● Task item: What you produce should be every line from the data that includes "MySQL".

● The records:
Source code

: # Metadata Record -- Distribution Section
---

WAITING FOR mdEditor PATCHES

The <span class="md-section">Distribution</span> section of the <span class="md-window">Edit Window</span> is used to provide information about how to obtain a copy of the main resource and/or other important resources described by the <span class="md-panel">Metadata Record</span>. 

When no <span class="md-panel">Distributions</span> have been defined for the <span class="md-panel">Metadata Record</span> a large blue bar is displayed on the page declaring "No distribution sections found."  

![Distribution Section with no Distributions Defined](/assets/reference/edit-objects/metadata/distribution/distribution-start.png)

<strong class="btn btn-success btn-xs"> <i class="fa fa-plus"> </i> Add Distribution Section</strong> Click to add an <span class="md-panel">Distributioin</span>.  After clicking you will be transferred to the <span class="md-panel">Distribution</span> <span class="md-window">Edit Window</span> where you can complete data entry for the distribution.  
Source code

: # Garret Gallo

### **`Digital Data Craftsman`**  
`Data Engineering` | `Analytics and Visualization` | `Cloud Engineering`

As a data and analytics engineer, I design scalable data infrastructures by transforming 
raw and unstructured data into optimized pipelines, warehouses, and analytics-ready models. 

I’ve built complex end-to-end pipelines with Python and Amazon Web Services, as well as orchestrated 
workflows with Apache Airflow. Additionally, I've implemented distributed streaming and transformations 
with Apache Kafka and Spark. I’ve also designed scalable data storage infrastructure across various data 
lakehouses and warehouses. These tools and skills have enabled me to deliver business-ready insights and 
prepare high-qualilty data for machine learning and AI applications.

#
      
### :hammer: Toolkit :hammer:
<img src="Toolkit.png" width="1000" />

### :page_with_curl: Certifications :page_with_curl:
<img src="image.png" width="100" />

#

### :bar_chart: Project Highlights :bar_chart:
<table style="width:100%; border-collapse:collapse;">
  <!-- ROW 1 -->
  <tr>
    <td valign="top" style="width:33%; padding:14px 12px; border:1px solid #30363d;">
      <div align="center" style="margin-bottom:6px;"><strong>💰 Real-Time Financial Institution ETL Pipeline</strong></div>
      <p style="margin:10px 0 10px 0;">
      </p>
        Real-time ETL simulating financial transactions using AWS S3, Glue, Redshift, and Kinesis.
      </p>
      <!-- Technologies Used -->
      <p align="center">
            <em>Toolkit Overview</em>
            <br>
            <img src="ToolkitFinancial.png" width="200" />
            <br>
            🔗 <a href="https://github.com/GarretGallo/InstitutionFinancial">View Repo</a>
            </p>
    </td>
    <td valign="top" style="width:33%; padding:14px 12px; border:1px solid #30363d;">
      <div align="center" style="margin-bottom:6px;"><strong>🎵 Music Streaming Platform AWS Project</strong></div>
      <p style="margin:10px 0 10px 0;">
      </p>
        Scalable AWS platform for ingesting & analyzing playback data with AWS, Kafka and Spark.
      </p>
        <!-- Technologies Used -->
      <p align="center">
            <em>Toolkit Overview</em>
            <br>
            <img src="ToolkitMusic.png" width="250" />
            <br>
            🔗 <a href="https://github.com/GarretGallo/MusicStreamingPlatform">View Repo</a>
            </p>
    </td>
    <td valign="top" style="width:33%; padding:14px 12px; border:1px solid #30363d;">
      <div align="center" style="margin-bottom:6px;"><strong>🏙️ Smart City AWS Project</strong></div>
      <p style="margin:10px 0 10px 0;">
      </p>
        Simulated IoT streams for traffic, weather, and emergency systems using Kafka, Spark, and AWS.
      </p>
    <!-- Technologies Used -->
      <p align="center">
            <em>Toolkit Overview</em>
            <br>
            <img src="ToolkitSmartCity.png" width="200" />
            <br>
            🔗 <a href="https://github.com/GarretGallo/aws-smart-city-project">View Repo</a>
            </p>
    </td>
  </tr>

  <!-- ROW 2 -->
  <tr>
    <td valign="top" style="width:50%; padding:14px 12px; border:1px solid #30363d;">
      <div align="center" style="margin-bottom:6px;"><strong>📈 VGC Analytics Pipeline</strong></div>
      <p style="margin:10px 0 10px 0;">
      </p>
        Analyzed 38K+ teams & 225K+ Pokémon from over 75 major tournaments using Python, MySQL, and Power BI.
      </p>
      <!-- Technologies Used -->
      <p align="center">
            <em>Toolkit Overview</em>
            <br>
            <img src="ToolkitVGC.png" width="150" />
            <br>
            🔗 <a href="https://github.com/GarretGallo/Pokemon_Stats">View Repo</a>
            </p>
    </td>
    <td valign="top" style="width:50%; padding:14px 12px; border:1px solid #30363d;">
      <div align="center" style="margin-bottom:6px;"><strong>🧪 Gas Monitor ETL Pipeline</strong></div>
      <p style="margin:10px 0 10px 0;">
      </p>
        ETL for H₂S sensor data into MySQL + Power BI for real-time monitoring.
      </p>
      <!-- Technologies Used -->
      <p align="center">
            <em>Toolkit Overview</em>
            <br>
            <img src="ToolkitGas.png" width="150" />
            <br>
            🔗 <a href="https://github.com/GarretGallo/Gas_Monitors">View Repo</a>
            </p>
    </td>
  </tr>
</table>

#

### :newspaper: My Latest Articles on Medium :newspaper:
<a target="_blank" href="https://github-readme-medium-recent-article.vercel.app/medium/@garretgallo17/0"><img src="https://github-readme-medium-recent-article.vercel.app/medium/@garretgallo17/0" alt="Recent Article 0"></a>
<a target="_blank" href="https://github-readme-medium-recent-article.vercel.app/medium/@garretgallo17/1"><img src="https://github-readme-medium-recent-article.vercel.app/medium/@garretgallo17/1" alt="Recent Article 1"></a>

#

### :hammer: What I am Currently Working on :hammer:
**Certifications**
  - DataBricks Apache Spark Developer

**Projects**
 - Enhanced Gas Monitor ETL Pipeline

● The completed task:
        Analyzed 38K+ teams & 225K+ Pokémon from over 75 major tournaments using Python, MySQL, and Power BI.
        ETL for H₂S sensor data into MySQL + Power BI for real-time monitoring.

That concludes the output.